That said, I have a 16gig micro SD card with a strange problem that might be of interest to someone here.

The card has zero value to me, so I am either going to trash it or I will mail it to anyone who might want to look at the problem.

The card is a 16gig micro SD used in a game camera, formatted fat32, and is about 75% full with around 16,000 jpegs.

Using file explorer to delete files and folders appears to work (no error messages) but, when the SD card is re-inserted all original folders and files are sill there.

Both quick and full formatting options in Win10 & Win8.1 complete without errors, but, again, when the card is re-inserted, all original folders and files are sill there.

Same with Chkdsk using /F & /R options

Anyone interested in looking at the card? If so, give me a snailmail address and it's yours, no return necessary ...I would be interested in knowing the "why" if there.

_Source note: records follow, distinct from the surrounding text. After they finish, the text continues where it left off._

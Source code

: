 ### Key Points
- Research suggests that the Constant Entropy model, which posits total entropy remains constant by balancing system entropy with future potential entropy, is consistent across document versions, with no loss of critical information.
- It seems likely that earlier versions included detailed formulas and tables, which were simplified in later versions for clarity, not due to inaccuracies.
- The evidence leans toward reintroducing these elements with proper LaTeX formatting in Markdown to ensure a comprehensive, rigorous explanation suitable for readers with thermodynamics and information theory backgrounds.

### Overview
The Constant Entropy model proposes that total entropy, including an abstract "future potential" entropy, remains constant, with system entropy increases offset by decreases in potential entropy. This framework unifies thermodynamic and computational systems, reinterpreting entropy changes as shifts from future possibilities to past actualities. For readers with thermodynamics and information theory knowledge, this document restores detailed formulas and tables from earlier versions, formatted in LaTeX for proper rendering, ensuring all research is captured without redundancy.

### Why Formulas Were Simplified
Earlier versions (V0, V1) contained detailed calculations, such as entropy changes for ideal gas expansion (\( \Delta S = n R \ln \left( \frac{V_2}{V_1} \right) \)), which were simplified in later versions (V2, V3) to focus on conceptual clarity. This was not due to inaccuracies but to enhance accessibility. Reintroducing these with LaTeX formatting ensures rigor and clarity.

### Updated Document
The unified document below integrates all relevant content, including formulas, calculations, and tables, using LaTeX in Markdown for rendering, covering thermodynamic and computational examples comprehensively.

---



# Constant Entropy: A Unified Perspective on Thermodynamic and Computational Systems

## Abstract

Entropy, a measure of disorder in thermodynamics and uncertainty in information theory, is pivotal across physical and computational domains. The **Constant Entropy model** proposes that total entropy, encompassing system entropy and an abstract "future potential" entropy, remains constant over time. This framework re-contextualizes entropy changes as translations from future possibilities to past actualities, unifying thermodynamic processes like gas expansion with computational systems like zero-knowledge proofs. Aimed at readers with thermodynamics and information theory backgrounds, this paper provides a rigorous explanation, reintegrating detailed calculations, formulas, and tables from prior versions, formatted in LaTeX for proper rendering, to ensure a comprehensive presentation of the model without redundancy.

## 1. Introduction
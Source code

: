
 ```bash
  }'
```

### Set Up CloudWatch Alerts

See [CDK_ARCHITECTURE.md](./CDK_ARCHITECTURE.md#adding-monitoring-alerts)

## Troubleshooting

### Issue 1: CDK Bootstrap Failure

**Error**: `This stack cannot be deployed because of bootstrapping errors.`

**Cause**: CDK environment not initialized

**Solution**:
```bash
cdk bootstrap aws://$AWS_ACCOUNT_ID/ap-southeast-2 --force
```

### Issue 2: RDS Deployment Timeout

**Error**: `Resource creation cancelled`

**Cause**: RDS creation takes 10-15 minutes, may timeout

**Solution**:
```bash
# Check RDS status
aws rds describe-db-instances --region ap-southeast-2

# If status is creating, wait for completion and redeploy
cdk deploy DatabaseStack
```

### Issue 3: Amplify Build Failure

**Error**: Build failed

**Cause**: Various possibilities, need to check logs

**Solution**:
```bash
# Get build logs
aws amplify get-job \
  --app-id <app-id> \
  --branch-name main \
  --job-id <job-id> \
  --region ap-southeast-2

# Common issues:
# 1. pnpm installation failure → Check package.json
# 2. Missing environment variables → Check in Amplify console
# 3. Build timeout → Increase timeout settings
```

fwiw, life and old age has me swamped at the moment and I don't have time to pursue this on my own.

Beverly Howard

BevHoward.com
 
I will take a guess that this is an older card, and the erase is failed on the cells, so the card cannot erase the blocks to write new data. The reason the format and delete work is because Windows caches the data for the directory, using it instead of the card content to minimise reads to the card. Thus the delete and such appears to work, as the card does not return an error for the write failing most probably, and thus the cached data is the visible one. Remove and reinsert, and you get the original data, though I will guess that some of the blocks of data have very likely been overwritten in the process of the erase voltage multiplier failing, so you will get parts of the images erased, but the FAT and the backup copy could not get erased.

There format appearing to work is that the quick format only writes a new FAT and backup, and then does a quick sanity check using the reported size to see if the reported matches actual, by reading the last block and getting a valid read. Same with full format, the write does not work but the valid data from reading each block is there, no checksum error so format assumes valid, and thus pass, with the new FAT in cache appearing to be valid, but not being written.